--- TASK PROMPT ---
Look below for the lines from the one with "By dawn the" to the one with "Foam trembled at", and copy exactly those lines, both ends included.

Stored data entries
----

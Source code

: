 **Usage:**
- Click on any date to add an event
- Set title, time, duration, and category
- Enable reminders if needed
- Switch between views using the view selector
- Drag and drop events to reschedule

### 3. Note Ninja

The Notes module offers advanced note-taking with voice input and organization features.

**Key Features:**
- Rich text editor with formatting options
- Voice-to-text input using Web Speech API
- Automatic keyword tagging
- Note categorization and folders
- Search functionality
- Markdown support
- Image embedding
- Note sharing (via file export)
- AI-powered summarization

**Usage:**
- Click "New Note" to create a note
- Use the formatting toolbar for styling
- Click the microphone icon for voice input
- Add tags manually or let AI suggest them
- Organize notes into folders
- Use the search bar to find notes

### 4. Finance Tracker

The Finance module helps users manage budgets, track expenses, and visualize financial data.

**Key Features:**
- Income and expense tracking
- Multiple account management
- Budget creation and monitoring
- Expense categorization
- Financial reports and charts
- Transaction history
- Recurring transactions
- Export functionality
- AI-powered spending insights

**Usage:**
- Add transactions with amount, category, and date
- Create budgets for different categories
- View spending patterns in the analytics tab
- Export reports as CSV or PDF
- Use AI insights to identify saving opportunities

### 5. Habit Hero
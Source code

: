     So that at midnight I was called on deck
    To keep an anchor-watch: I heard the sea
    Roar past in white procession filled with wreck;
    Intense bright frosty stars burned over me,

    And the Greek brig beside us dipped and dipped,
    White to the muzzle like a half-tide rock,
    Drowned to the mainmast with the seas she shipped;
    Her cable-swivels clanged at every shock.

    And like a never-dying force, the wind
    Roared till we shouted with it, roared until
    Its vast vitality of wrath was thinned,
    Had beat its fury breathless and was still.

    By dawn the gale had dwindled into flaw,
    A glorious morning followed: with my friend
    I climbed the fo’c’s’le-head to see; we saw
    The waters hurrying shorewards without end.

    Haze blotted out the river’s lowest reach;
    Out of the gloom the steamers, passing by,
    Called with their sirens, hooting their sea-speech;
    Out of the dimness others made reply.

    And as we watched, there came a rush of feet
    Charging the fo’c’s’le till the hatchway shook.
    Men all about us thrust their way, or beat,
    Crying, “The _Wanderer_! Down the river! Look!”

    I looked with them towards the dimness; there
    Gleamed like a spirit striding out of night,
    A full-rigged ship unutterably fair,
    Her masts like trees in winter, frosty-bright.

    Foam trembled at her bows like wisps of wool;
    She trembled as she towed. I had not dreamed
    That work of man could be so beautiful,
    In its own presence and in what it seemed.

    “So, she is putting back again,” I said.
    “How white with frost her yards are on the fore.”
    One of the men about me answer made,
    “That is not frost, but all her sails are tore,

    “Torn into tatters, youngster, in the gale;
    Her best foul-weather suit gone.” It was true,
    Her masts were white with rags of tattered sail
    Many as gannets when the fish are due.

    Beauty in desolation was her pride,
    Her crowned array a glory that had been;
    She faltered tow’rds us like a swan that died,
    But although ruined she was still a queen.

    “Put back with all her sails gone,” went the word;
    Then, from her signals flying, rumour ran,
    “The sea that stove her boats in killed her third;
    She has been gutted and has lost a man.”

----

--- PROBLEM SOLUTION ---
    By dawn the gale had dwindled into flaw,
    A glorious morning followed: with my friend
    I climbed the fo’c’s’le-head to see; we saw
    The waters hurrying shorewards without end.

    Haze blotted out the river’s lowest reach;
    Out of the gloom the steamers, passing by,
    Called with their sirens, hooting their sea-speech;
    Out of the dimness others made reply.

    And as we watched, there came a rush of feet
    Charging the fo’c’s’le till the hatchway shook.
    Men all about us thrust their way, or beat,
    Crying, “The _Wanderer_! Down the river! Look!”

    I looked with them towards the dimness; there
    Gleamed like a spirit striding out of night,
    A full-rigged ship unutterably fair,
    Her masts like trees in winter, frosty-bright.

    Foam trembled at her bows like wisps of wool;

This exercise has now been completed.